The exact moment of peak oil's arrival is not as important as the fact that world oil output will almost certainly fall short of global demand, given the fossil-fuel voraciousness of the older industrialized nations, especially the United States, and soaring demand from China, India and other rapidly growing countries. The U.S. Department of Energy (DoE) projects global oil demand to grow by 35 percent between 2004 and 2025 -- from 82 million to 111 million barrels per day. The DoE predicts that daily oil output will rise by a conveniently similar amount -- from 83 million to 111 million barrels.

Voila -- the problem of oil sufficiency disappears. But even a cursory glance at the calculations made by the DoE's experts is enough to raise suspicions: Behind such estimates lies the assumption that key oil producers like Iran, Iraq, Nigeria and Saudi Arabia can double or triple their oil production -- unlikely in the extreme, according to most sober analysts. On top of this, the DoE has been lowering its own oil-production estimates: In 2003, it predicted that global oil output would reach 123 million barrels per day by 2025; by the end of 2005, that number had already dropped by12 million barrels, reflecting a growing pessimism even among the globe's great oil optimists.
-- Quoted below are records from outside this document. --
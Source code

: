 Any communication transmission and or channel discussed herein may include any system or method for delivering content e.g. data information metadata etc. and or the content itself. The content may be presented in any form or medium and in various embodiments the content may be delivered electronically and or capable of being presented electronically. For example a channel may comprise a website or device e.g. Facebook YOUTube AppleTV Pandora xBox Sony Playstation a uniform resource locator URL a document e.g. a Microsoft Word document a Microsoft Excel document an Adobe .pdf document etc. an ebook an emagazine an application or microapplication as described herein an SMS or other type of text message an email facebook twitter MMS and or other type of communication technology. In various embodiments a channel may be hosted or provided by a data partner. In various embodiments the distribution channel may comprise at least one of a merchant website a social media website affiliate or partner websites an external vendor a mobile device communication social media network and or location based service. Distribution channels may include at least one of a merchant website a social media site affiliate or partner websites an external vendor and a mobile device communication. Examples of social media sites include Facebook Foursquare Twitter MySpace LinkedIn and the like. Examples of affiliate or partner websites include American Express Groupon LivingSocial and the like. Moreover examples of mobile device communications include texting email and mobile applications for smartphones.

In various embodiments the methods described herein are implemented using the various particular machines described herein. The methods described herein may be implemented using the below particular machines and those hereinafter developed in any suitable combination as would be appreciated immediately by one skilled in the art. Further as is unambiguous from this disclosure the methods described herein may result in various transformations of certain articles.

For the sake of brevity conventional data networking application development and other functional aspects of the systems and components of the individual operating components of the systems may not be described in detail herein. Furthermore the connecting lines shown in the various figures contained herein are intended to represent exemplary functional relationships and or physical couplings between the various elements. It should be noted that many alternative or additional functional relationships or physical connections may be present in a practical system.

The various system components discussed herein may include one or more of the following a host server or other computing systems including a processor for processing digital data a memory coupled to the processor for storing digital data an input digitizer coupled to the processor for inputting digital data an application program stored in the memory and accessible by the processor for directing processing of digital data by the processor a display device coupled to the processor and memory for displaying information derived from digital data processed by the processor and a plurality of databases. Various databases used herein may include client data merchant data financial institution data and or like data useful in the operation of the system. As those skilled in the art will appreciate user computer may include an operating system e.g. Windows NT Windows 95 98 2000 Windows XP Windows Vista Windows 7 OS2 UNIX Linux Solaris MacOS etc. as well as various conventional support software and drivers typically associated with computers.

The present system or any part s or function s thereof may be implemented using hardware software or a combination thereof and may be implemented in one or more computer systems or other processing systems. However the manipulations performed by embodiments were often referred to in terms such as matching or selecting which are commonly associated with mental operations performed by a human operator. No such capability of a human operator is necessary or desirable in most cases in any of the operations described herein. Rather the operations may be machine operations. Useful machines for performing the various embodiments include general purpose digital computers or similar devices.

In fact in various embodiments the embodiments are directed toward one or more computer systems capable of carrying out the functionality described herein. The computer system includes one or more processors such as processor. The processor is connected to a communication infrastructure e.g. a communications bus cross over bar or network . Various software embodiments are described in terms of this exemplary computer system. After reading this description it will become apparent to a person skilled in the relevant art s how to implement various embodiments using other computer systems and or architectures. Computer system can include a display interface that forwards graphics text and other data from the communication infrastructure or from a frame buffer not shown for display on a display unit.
This is not to say that oil will disappear in the years ahead: There will still be adequate supplies for well-heeled consumers who can afford higher fuel bills. But much of the world's easy-to-acquire petroleum has already been extracted and significant portions of what remains can only be found in places that present significant drilling challenges like the hurricane-prone Gulf of Mexico or the iceberg-infested waters of the North Atlantic -- or in perennially conflict-ridden and sabotage-vulnerable areas of Africa, Central Asia and the Middle East.

No Escape from Scarcity
To make the energy picture grimmer, "spare" or "surge" capacity seems to be disappearing in the major oil-producing regions. At one time, key producers like Saudi Arabia retained an excess production capacity, allowing them to rapidly boost their output in times of potential energy crises like the 1990-91 Gulf War. But Saudi Arabia, like the other big suppliers, is now producing at full tilt and so possesses zero capacity to increase output. In other words, any politically inspired (or sabotage-related) cutoff in oil exports from countries like Russia or Iran will produce instant energy shock on a global scale and send oil prices soaring to, or through, that $100 a barrel barrier.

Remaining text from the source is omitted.